▶ WHAT TO WORK ON
Set out each line from the following listing that includes the word "change".

▶ INPUT MATERIAL
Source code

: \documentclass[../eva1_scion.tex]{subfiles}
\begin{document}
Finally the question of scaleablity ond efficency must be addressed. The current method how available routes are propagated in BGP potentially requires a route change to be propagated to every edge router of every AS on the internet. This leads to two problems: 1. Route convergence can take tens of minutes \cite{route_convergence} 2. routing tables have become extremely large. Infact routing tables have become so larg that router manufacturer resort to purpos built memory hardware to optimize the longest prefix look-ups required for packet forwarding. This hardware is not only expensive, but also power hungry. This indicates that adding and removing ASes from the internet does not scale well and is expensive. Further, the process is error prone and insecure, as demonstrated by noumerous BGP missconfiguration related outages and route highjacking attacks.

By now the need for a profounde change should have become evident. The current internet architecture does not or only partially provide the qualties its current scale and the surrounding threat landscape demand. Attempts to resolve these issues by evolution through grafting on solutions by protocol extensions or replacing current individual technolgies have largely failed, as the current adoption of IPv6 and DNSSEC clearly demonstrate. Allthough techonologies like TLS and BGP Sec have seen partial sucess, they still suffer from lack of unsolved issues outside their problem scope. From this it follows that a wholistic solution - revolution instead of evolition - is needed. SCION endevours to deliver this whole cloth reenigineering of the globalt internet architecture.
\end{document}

▶ ANSWER BELOW
Finally the question of scaleablity ond efficency must be addressed. The current method how available routes are propagated in BGP potentially requires a route change to be propagated to every edge router of every AS on the internet. This leads to two problems: 1. Route convergence can take tens of minutes \cite{route_convergence} 2. routing tables have become extremely large. Infact routing tables have become so larg that router manufacturer resort to purpos built memory hardware to optimize the longest prefix look-ups required for packet forwarding. This hardware is not only expensive, but also power hungry. This indicates that adding and removing ASes from the internet does not scale well and is expensive. Further, the process is error prone and insecure, as demonstrated by noumerous BGP missconfiguration related outages and route highjacking attacks.
By now the need for a profounde change should have become evident. The current internet architecture does not or only partially provide the qualties its current scale and the surrounding threat landscape demand. Attempts to resolve these issues by evolution through grafting on solutions by protocol extensions or replacing current individual technolgies have largely failed, as the current adoption of IPv6 and DNSSEC clearly demonstrate. Allthough techonologies like TLS and BGP Sec have seen partial sucess, they still suffer from lack of unsolved issues outside their problem scope. From this it follows that a wholistic solution - revolution instead of evolition - is needed. SCION endevours to deliver this whole cloth reenigineering of the globalt internet architecture.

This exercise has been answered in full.